INPUT START

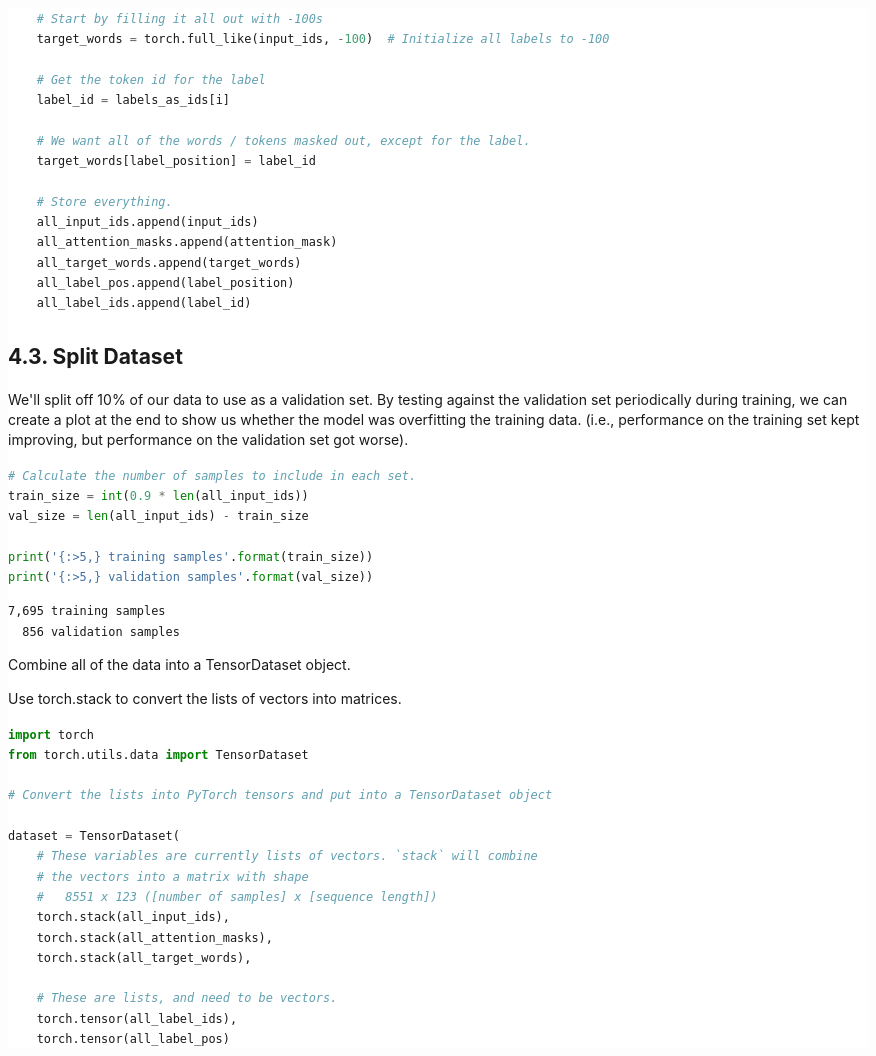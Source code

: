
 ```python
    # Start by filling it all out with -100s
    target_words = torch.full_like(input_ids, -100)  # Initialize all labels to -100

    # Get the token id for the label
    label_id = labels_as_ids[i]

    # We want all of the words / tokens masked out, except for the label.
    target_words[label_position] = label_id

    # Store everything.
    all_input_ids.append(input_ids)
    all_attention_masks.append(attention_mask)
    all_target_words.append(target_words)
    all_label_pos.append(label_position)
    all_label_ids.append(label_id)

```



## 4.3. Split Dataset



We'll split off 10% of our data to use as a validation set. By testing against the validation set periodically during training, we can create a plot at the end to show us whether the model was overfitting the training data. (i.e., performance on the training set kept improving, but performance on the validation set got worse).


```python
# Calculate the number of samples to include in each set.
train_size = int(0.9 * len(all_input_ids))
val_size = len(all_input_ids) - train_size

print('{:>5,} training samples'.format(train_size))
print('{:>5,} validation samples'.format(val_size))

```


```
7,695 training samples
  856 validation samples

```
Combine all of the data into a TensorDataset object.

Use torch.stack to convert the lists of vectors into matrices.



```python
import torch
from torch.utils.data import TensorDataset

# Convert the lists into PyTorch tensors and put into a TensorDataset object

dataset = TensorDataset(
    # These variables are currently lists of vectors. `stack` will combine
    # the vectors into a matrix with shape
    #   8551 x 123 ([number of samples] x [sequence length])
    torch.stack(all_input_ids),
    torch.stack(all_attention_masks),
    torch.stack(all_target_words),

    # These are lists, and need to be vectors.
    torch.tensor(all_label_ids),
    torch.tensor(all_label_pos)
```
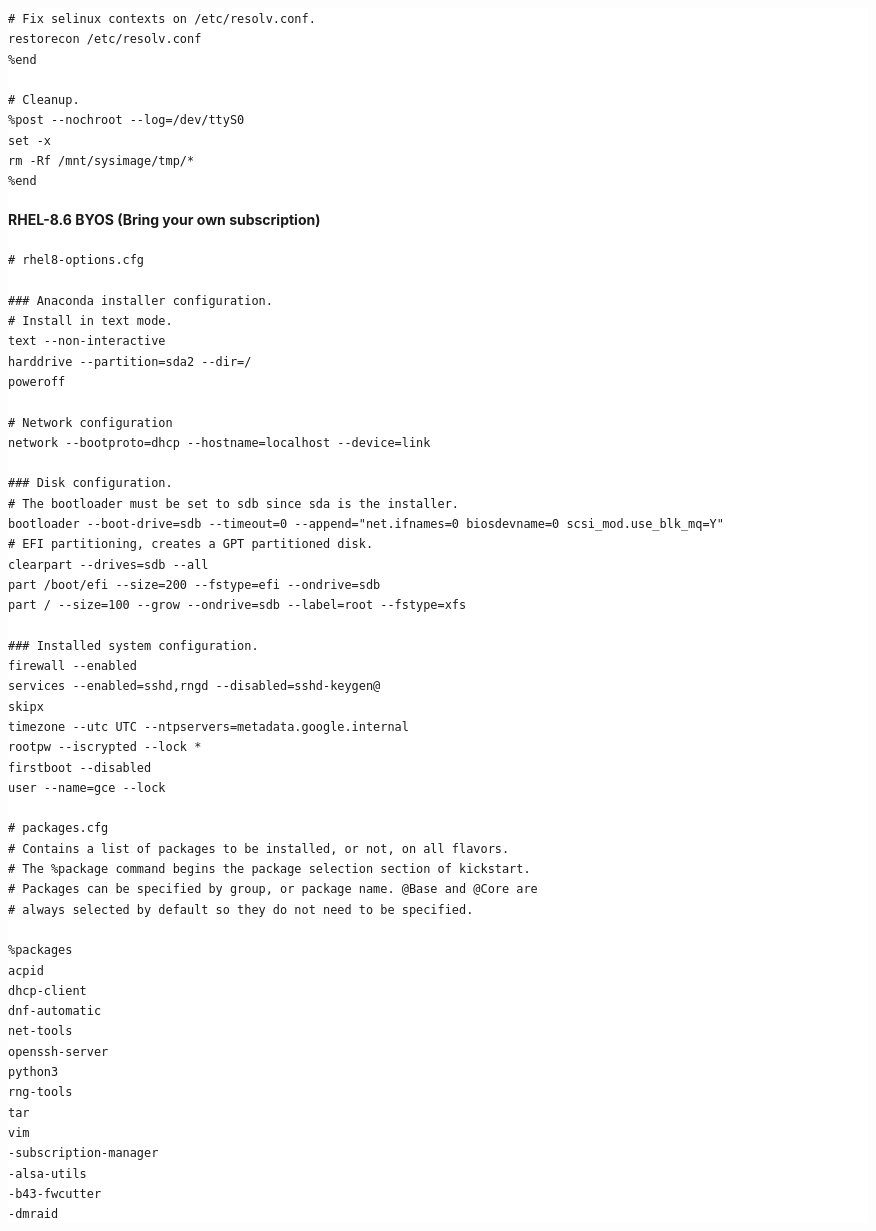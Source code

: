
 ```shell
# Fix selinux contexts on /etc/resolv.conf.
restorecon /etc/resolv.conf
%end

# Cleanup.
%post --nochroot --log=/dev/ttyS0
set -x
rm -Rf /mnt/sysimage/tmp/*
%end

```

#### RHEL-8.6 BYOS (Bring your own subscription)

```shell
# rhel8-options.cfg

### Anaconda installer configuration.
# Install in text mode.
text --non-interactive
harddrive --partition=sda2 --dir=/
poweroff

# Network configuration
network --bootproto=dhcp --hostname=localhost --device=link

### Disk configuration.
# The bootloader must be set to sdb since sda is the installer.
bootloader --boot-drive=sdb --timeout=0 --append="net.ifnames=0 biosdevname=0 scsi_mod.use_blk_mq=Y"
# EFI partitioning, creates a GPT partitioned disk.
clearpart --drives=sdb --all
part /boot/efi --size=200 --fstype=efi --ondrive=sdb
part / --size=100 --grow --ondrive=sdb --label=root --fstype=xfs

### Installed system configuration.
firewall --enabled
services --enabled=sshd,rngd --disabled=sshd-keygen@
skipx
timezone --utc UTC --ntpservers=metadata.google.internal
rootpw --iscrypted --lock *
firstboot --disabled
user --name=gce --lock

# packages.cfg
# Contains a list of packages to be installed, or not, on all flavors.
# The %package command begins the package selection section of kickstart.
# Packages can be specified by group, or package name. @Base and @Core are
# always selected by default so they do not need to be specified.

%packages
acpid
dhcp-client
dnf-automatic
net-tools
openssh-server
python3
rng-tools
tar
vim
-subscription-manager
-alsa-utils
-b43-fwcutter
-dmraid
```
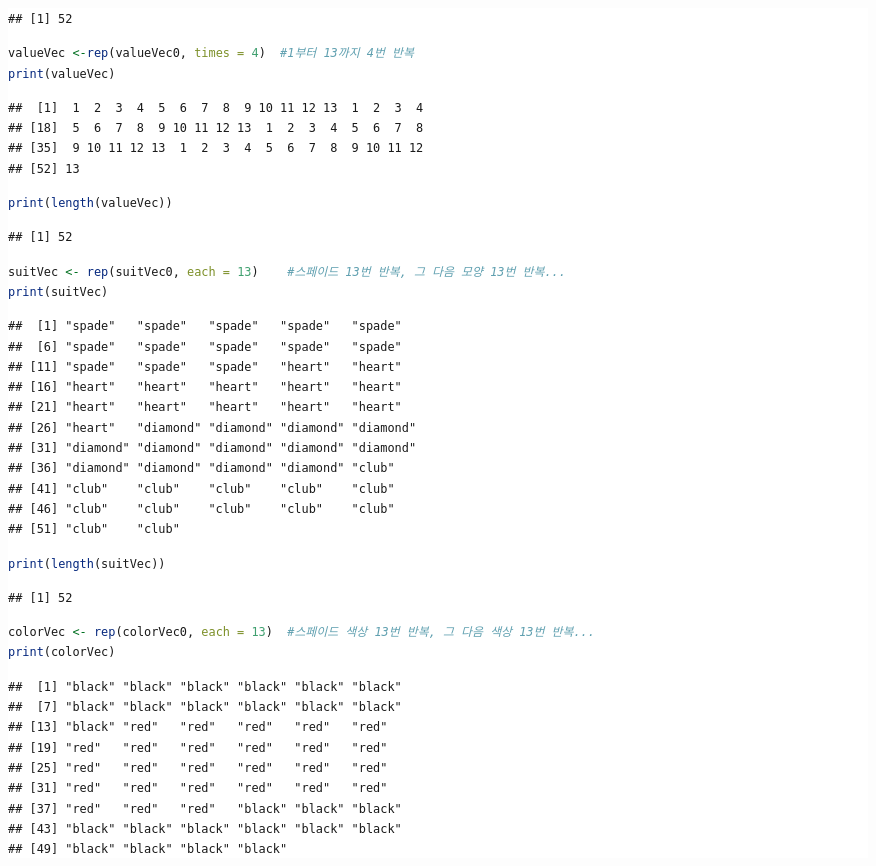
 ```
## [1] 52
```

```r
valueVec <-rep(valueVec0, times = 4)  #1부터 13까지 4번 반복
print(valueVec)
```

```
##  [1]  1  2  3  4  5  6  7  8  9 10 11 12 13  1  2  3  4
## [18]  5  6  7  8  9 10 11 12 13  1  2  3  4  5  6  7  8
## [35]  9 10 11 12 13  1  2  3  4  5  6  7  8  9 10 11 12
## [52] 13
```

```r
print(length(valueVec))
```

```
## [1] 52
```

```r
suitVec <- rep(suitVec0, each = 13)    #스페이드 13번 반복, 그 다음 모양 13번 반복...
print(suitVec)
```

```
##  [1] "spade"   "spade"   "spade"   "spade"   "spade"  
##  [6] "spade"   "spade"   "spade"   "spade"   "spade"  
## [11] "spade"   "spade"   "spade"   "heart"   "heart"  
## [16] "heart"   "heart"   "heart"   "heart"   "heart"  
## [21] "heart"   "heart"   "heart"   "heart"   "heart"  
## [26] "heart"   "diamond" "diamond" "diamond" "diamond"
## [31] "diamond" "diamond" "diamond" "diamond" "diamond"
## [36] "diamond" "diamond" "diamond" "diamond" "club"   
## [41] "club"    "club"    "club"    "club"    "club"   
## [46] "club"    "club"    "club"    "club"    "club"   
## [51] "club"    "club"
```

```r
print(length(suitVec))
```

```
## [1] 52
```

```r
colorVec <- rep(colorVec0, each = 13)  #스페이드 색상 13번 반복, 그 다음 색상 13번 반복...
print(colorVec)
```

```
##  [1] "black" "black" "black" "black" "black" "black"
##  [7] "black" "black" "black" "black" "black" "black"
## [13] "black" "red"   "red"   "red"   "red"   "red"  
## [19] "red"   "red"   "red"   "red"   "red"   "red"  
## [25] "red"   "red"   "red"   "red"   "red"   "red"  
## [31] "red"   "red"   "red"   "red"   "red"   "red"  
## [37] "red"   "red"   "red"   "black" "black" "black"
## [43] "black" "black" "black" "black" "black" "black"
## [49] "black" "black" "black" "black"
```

INPUT END

> **REQUIRED ACTION**:
For this task, copy every line of the material in which "installer" appears.

> **RESULT BELOW**:
### Anaconda installer configuration.
# The bootloader must be set to sdb since sda is the installer.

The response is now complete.